**Exercise:** Retype, word for word, each line between the lines holding "10. Fixed a" and "15. Fixed a", inclusive, and leave the rest of the data alone.

**Data records:**

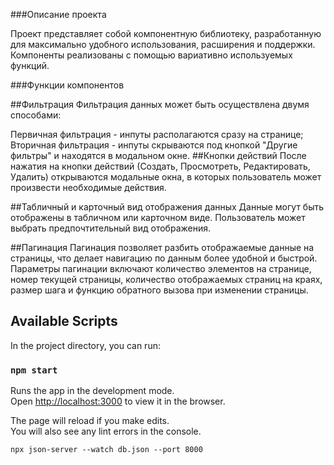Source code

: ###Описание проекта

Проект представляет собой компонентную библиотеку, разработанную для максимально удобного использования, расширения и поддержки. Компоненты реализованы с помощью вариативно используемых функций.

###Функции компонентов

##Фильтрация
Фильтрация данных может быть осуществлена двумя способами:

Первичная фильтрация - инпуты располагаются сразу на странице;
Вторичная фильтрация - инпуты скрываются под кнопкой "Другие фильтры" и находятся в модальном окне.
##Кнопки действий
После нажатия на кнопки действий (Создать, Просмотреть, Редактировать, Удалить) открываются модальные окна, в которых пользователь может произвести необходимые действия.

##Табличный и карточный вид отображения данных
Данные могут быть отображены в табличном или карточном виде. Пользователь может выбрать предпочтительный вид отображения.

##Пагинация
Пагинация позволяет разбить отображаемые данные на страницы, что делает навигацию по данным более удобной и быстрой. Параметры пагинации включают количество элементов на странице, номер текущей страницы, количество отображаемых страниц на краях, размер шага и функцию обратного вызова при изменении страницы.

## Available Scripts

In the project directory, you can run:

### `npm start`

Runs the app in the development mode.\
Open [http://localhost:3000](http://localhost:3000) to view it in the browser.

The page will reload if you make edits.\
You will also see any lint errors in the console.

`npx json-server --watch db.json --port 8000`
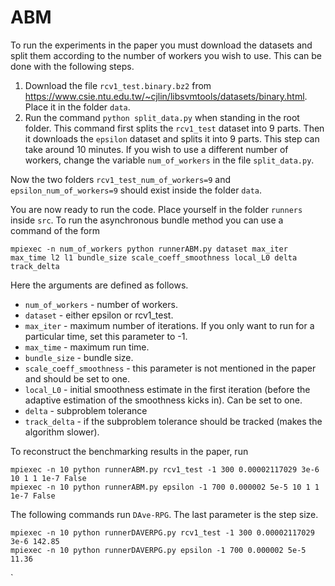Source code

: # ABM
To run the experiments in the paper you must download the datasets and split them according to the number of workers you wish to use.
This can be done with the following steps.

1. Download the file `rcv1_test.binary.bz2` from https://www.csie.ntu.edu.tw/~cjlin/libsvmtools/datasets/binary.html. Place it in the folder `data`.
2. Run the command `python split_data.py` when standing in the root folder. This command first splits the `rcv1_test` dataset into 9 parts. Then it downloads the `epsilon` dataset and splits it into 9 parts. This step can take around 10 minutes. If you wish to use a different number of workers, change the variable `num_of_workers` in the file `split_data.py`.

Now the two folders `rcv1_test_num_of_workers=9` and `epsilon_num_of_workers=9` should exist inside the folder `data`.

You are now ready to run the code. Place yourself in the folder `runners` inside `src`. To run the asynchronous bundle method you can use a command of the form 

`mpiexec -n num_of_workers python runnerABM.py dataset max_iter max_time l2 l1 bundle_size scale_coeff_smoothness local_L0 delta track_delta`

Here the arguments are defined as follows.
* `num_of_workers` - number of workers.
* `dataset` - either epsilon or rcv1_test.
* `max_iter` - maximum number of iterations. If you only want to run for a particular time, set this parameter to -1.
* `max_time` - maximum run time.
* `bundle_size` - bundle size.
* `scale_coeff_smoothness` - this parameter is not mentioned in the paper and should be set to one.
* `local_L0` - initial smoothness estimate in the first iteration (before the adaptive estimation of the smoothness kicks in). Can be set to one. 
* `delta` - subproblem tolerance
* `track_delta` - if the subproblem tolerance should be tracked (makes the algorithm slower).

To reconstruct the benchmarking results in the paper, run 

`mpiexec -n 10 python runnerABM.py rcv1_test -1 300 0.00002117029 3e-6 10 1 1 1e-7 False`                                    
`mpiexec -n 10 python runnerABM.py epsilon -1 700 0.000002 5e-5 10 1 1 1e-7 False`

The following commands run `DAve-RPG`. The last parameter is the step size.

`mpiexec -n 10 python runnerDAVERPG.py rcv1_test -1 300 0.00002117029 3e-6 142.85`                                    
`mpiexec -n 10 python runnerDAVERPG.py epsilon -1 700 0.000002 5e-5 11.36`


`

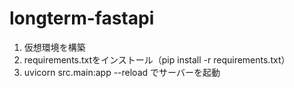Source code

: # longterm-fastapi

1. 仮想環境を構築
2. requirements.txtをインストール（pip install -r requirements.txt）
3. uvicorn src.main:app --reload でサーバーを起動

--

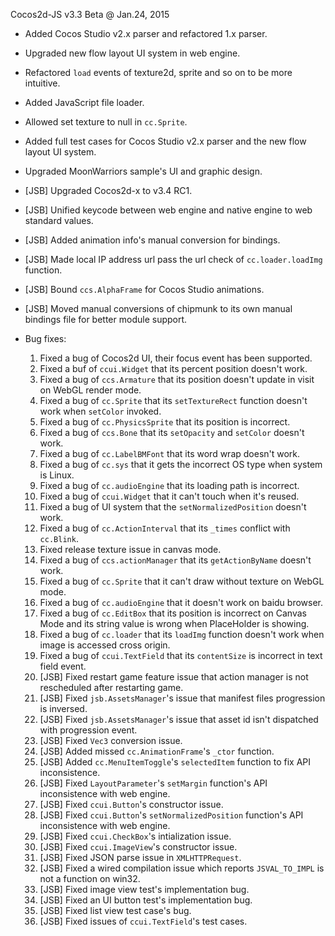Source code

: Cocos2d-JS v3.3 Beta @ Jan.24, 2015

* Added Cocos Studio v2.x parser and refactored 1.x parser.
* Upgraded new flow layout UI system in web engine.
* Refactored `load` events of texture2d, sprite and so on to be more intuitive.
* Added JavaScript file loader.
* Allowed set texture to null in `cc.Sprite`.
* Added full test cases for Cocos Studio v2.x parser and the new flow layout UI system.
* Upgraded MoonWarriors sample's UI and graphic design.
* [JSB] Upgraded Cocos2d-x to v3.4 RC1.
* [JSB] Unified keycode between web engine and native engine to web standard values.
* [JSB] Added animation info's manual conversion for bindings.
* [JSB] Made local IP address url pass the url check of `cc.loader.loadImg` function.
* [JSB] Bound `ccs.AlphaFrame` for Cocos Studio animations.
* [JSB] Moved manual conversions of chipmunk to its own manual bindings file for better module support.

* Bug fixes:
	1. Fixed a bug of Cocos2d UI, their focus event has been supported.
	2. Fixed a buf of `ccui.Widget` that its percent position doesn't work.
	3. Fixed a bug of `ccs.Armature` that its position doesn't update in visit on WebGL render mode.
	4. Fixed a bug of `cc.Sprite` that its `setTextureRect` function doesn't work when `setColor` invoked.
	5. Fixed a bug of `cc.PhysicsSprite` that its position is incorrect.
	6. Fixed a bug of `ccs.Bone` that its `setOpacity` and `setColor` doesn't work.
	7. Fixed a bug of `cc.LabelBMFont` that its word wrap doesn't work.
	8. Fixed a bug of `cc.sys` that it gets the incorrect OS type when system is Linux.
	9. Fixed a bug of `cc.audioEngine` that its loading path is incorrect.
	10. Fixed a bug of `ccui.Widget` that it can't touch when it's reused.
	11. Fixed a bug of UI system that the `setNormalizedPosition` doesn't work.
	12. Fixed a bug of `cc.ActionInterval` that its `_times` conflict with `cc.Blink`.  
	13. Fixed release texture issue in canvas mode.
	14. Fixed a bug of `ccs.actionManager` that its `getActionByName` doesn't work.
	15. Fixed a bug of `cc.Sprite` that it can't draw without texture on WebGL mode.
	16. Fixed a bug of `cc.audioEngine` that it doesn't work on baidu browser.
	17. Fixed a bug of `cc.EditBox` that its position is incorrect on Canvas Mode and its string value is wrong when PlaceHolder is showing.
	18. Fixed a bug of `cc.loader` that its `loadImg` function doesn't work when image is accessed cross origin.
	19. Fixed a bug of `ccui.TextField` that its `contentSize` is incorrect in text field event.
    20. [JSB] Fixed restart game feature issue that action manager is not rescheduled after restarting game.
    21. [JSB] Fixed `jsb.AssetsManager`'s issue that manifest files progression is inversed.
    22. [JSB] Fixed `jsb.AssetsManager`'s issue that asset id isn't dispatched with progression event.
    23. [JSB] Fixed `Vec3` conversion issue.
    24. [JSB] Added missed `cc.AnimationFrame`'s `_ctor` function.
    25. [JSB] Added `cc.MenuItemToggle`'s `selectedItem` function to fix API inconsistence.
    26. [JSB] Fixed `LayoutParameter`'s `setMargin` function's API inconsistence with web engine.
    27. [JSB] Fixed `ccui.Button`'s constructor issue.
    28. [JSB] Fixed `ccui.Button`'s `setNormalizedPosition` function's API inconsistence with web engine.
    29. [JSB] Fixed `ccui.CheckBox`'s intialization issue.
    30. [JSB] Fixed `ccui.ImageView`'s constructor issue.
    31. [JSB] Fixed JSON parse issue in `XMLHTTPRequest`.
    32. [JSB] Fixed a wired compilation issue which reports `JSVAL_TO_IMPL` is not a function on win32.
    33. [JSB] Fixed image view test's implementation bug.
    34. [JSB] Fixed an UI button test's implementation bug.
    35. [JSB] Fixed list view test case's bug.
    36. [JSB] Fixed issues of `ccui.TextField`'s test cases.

**Answer to the exercise:**
	10. Fixed a bug of `ccui.Widget` that it can't touch when it's reused.
	11. Fixed a bug of UI system that the `setNormalizedPosition` doesn't work.
	12. Fixed a bug of `cc.ActionInterval` that its `_times` conflict with `cc.Blink`.  
	13. Fixed release texture issue in canvas mode.
	14. Fixed a bug of `ccs.actionManager` that its `getActionByName` doesn't work.
	15. Fixed a bug of `cc.Sprite` that it can't draw without texture on WebGL mode.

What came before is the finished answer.